When Donald Trump authorized the assassination of Qassem Soleimani, the reason given was that the Iranian general was a critical part of what was described as an “imminent attack” that threatened the lives of hundreds of Americans. It was that need for a prompt response that provided the basis for why Trump took an action that would almost certainly be seen as an act of war, without consulting Congress. And it’s that idea of an imminent attack that’s been so utterly lacking in evidence that Secretary of State Mike Pompeo has decided to simply redefine “imminent.”
After first going with the pretense that there was intelligence he just could not share with the public, on Thursday Pompeo gestured toward the idea that what created the need to kill Soleimani on Jan. 2 was actually an attack that happened on Dec. 27. In a Thursday night appearance on Fox, Pompeo doubled down on that idea, speaking again about the death of an American contractor in a rocket attack that had already passed. Then Pompeo went with the idea that there hadn’t just been one attack in the works, saying, “There were a series of imminent attacks.” It was just that “we don’t know when, we don’t know where.”
So, Pompeo is now claiming that Soleimani had something in the works. But he didn’t know what it was. Even more importantly, he also didn’t know when any of these attacks would be. Which means that the one thing he does know was that he didn’t know any of them were imminent.
Not only does this blow up the idea that the U.S. had to act, but it also completely negates the initial story put forward by Pompeo that there was some single big operation in the works, something that Soleimani had called back to Tehran to discuss, something that threatened hundreds of Americans in the region. What Pompeo is saying now is little more than that Soleimani was a bad guy, so he had to die. Which isn’t an act to address an imminent threat. It’s simply vengeance.
Most notable of all, Pompeo’s statement directly contradicts the information bombshell that Trump delivered on Thursday when he claimed that Soleimani intended to blow up the U.S. embassy in Iraq—a claim that itself contradicts the evidence that was given to members of Congress in what even Republicans have described as the worst military briefing ever.

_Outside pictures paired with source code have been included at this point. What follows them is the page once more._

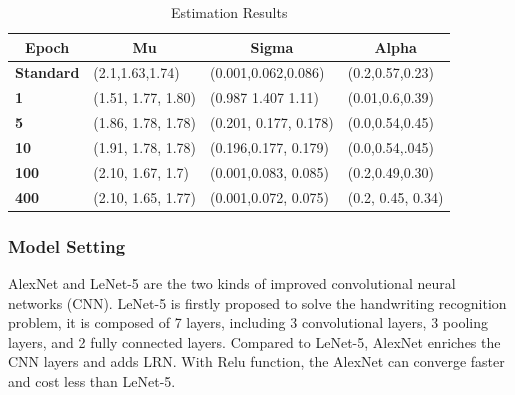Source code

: \documentclass[conference]{IEEEtran}
\begin{document}
\begin{table}
    \caption{Estimation Results}
    \begin{tabular}{|l|l|l|l|}
    \hline
    \multicolumn{1}{|c|}{\textbf{Epoch}} & \multicolumn{1}{c|}{\textbf{Mu}} & \multicolumn{1}{c|}{\textbf{Sigma}} & \multicolumn{1}{c|}{\textbf{Alpha}} \\ \hline
    \textbf{Standard}                    & (2.1,1.63,1.74)                  & (0.001,0.062,0.086)                 & (0.2,0.57,0.23)                     \\ \hline
    \textbf{1}                           & (1.51, 1.77, 1.80)               & (0.987 1.407 1.11)                  & (0.01,0.6,0.39)                     \\ \hline
    \textbf{5}                           & (1.86, 1.78, 1.78)               & (0.201, 0.177, 0.178)               & (0.0,0.54,0.45)                     \\ \hline
    \textbf{10}                          & (1.91, 1.78, 1.78)               & (0.196,0.177, 0.179)                & (0.0,0.54,.045)                     \\ \hline
    \textbf{100}                         & (2.10, 1.67, 1.7)                & (0.001,0.083, 0.085)                & (0.2,0.49,0.30)                     \\ \hline
    \textbf{400}                         & (2.10, 1.65, 1.77)               & (0.001,0.072, 0.075)                & (0.2, 0.45, 0.34)                   \\ \hline
    \end{tabular}
    \end{table}
\subsubsection{Model Setting}
AlexNet\cite{krizhevsky2012imagenet} and LeNet-5\cite{lecun1998gradient} are the two kinds of improved convolutional neural networks 
(CNN). LeNet-5 is firstly proposed to solve the handwriting recognition problem,
it is composed of 7 layers, including 3 convolutional layers,
3 pooling layers, and 2 fully connected layers. Compared to LeNet-5, 
AlexNet enriches the CNN layers and adds LRN. With Relu function,
the AlexNet can converge faster and cost less than LeNet-5.
\end{document}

None of this is happening because Mike Pompeo is protecting delicate intelligence sources, or is confused over the meaning of “imminent.” It’s happening because the idea that Trump had justification for going after Soleimani that was sufficient to risk drawing America into an expansive war in the Middle East was simply a lie from the beginning.

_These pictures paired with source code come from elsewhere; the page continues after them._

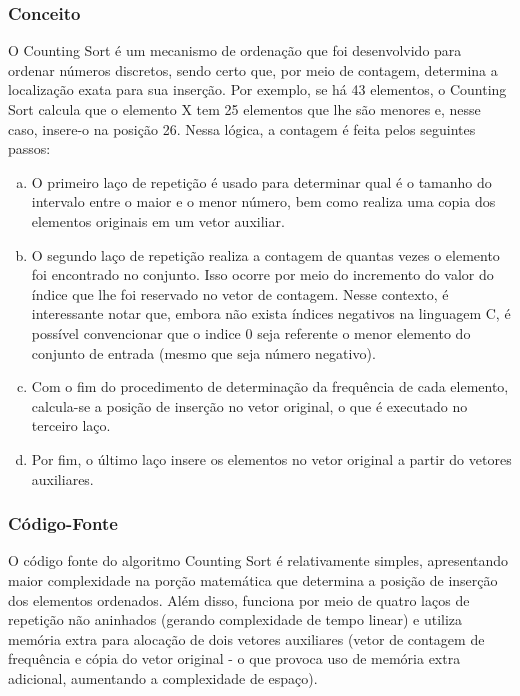 \documentclass[a4paper, 12pt]{article}
\begin{document}
\subsubsection{Conceito} 
\tab{} O Counting Sort é um mecanismo de ordenação que foi desenvolvido para ordenar números discretos, sendo certo que, por meio de contagem, determina a localização exata para sua inserção. Por exemplo, se há 43 elementos, o Counting Sort calcula que o elemento X tem 25 elementos que lhe são menores e, nesse caso, insere-o na posição 26. Nessa lógica, a contagem é feita pelos seguintes passos: 
\begin{enumerate}[a)]
    \item O primeiro laço de repetição é usado para determinar qual é o tamanho do intervalo entre o maior e o menor número, bem como realiza uma copia dos elementos originais em um vetor auxiliar. 
    \item O segundo laço de repetição realiza a contagem de quantas vezes o elemento foi encontrado no conjunto. Isso ocorre por meio do incremento do valor do índice que lhe foi reservado no vetor de contagem. Nesse contexto, é interessante notar que, embora não exista índices negativos na linguagem C, é possível convencionar que o indice 0 seja referente o menor elemento do conjunto de entrada (mesmo que seja número negativo).
    \item Com o fim do procedimento de determinação da frequência de cada elemento, calcula-se a posição de inserção no vetor original, o que é executado no terceiro laço.
    \item Por fim, o último laço insere os elementos no vetor original a partir do vetores auxiliares.
\end{enumerate}

\subsubsection{Código-Fonte} 
\tab{} O código fonte do algoritmo Counting Sort é relativamente simples, apresentando maior complexidade na porção matemática que determina a posição de inserção dos elementos ordenados. Além disso, funciona por meio de quatro laços de repetição não aninhados (gerando complexidade de tempo linear) e utiliza memória extra para alocação de dois vetores auxiliares (vetor de contagem de frequência e cópia do vetor original - o que provoca uso de memória extra adicional, aumentando a complexidade de espaço). 
\end{document}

At Trump’s Thursday night rally, Mike Pence joined Trump in confusing an imminent attack with something that had already happened. “When one American life was lost at the hands of Iranian-backed militias just a few short weeks ago,” said Pence, “POTUS launched the first airstrikes against them in ten years.” That’s not protecting Americans from an imminent attack. That’s an act of retribution.

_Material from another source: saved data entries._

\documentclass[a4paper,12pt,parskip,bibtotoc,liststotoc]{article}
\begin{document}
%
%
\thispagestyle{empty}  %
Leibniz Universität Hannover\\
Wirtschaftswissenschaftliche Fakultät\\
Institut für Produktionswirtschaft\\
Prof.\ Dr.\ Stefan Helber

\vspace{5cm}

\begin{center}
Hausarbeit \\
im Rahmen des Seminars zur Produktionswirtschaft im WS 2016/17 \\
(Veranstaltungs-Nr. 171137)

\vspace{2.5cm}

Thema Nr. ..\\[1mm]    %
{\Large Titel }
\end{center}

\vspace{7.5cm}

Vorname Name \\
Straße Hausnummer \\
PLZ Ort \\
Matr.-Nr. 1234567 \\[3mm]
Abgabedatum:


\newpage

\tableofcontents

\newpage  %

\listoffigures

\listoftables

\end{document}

In his statement, Pompeo said that “if you want imminence,” there was nothing more imminent than something that had already happened. Which isn’t just a lie; it’s a deliberate attempt to confuse the issue. Something that already happened isn’t the most imminent, because it isn’t imminent at all. Pence knows that.
Just as he knows that Trump never had any evidence to support an action that the military regarded as extreme and outside the range of reasonable response.